Not a Failure of Capitalism
Although socialism in various forms has been gaining traction in the United States since 1933 and The New Deal of the Roosevelt administration, what we are seeing today is radically different. People are generally confused and believe what we are seeing is a failure of capitalism. It is not.
What we are seeing is not capitalism at all. Bernie Sanders’ complaints were about the way socialism is applied to the corporate elite. It is an inauthentic argument from both directions. Capitalism does not rely on bailouts or preferential treatment. Capitalism depends on the rule of law being upheld equally for citizens and business owners. If a financial sector-induced financial crisis comes about, citizens should expect that exposed firms dissolve and those engaged in negligent and/or illegal conduct are prosecuted.

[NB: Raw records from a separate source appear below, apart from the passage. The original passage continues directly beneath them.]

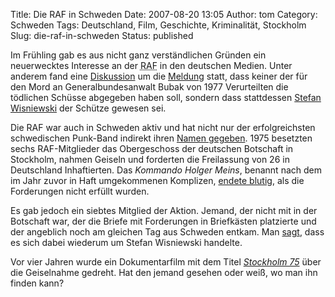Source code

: Title: Die RAF in Schweden
Date: 2007-08-20 13:05
Author: tom
Category: Schweden
Tags: Deutschland, Film, Geschichte, Kriminalität, Stockholm
Slug: die-raf-in-schweden
Status: published

Im Frühling gab es aus nicht ganz verständlichen Gründen ein
neuerwecktes Interesse an der
<abbr title="Rote Armee Fraktion">RAF</abbr> in den deutschen Medien.
Unter anderem fand eine
[Diskussion](http://www.zeit.de/2007/18/RAF?page=all) um die
[Meldung](http://www.spiegel.de/politik/deutschland/0,1518,478615,00.html)
statt, dass keiner der für den Mord an Generalbundesanwalt Bubak von
1977 Verurteilten die tödlichen Schüsse abgegeben haben soll, sondern
dass stattdessen [Stefan
Wisniewski](http://de.wikipedia.org/wiki/Stefan_Wisniewski) der Schütze
gewesen sei.

Die RAF war auch in Schweden aktiv und hat nicht nur der erfolgreichsten
schwedischen Punk-Band indirekt ihren [Namen
gegeben](http://www.fiket.de/2007/04/20/joakim-thastroem/). 1975
besetzten sechs RAF-Mitglieder das Obergeschoss der deutschen Botschaft
in Stockholm, nahmen Geiseln und forderten die Freilassung von 26 in
Deutschland Inhaftierten. Das *Kommando Holger Meins*, benannt nach dem
im Jahr zuvor in Haft umgekommenen Komplizen, [endete
blutig](http://de.wikipedia.org/wiki/Geiselnahme_von_Stockholm), als die
Forderungen nicht erfüllt wurden.

Es gab jedoch ein siebtes Mitglied der Aktion. Jemand, der nicht mit in
der Botschaft war, der die Briefe mit Forderungen in Briefkästen
platzierte und der angeblich noch am gleichen Tag aus Schweden entkam.
Man [sagt](http://gudmundson.blogspot.com/2007/04/svensk-koppling.html),
dass es sich dabei wiederum um Stefan Wisniewski handelte.

Vor vier Jahren wurde ein Dokumentarfilm mit dem Titel [*Stockholm
75*](http://de.wikipedia.org/wiki/Stockholm_75_(Dokumentarfilm)) über
die Geiselnahme gedreht. Hat den jemand gesehen oder weiß, wo man ihn
finden kann?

Neither of those things happened over the past ten years. Nothing could be further from the foundational principles on which this country is built and the basis of prosperity which it produced.

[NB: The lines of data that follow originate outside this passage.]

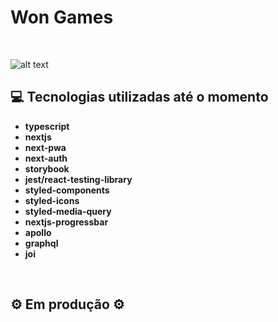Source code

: # Won Games

&nbsp;

![alt text](https://i.imgur.com/z9AXfWA.png)

## 💻 Tecnologias utilizadas até o momento

- **typescript**
- **nextjs**
- **next-pwa**
- **next-auth**
- **storybook**
- **jest/react-testing-library**
- **styled-components**
- **styled-icons**
- **styled-media-query**
- **nextjs-progressbar**
- **apollo**
- **graphql**
- **joi**

&nbsp;

## ⚙️ Em produção ⚙️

Hyman Minsky famously outlined his theory that “stability breeds instability.” The paradox embedded in Minsky’s theory is that, while stability gives the appearance of comfort, security, and prosperity, it induces risk-taking behavior that creates financial instability and eventually causes panic and crisis.
In much the same way that Minsky describes an economic cycle, the good fortune of prosperity breeds dissatisfaction, entitlement, and contempt. As Soltzhenitsyn discussed in 1978, we have reached a flashpoint whereby the most radical ideas gain traction. A large enough segment of the population did not enjoy the benefits of a system that gave away money to the corporate elite and the wealthiest of citizens for the last ten years, and they will advance a misguided but purposeful agenda aimed at “equality” and “fairness”. It is, however, neither.

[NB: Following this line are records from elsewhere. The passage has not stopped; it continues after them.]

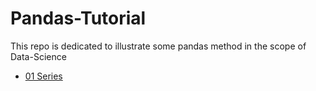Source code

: # Pandas-Tutorial
This repo is dedicated to illustrate some pandas method in the scope of Data-Science

 - [01 Series](https://github.com/Marwan-Mostafa7/Pandas-Tutorial/blob/master/01%20Series/01%20Pandas%20Series.md)
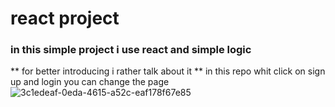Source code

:# react project 
### in this simple project i use react and simple logic 
** for better introducing i rather talk about it ** in this repo whit click on sign up and login you can change the page
![3c1edeaf-0eda-4615-a52c-eaf178f67e85](https://github.com/user-attachments/assets/02917bba-ab72-47de-9651-b46e03ba4c3b)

Bernie Sanders is correct. We are already a socialist nation for the nation’s wealthiest 5%. Banks and corporations enjoy the benefits of a government and Fed that takes extreme measures to protect the value of those businesses and their stock prices. At the same time, individuals are not so fortunate. You, my friend, are on your own.
Corporate margins lean? You’re fired. Meanwhile the C-Suite orders another debt issue and billion-dollar stock buyback to ensure their stock-laced compensation is intact.
Sanders’ political appeal reaches a large group of those citizens who did not benefit from and were often punished by, the preferential treatment of corporate fat cats. Treasury Secretary Mnuchin, among many other well-connected elites, was granted exorbitant privileges during the fall-out of the financial crisis and reaped exorbitant profits. Wealthy investors and Fed officials who advocate for capitalism are not clear-headed on the issue. They have been a part of and beneficiaries of corporate socialism, not capitalism.
And yet, we want to be clear –
We do not in any way endorse a socialist government.
We DO endorse free-market capitalism in true form.
We recognize that what we have today is far from free-market capitalism, and it explains the appeal of Bernie Sanders for many. It remains an incoherent and misinformed attraction. Any power granted to Sanders or those with his views, will further hobble an economy propped up by financial accounting gimmicks, Fed sorcery, and misguided government largesse.
The ideology of Bernie Sanders is not a remedy that investors or capitalism should welcome. Paradoxically, neither will the espoused policies of Donald Trump or Joe Biden rectify our problems. Given the already heavy debt load, weak economic growth, and poor productivity, it is difficult to see a path forward apart from devaluing the currency. That, however, presents an entirely different challenge and one history suggests we desperately should try to avoid.
As a country, we will either live with the short-term pain of discipline or the long-term pain of regret.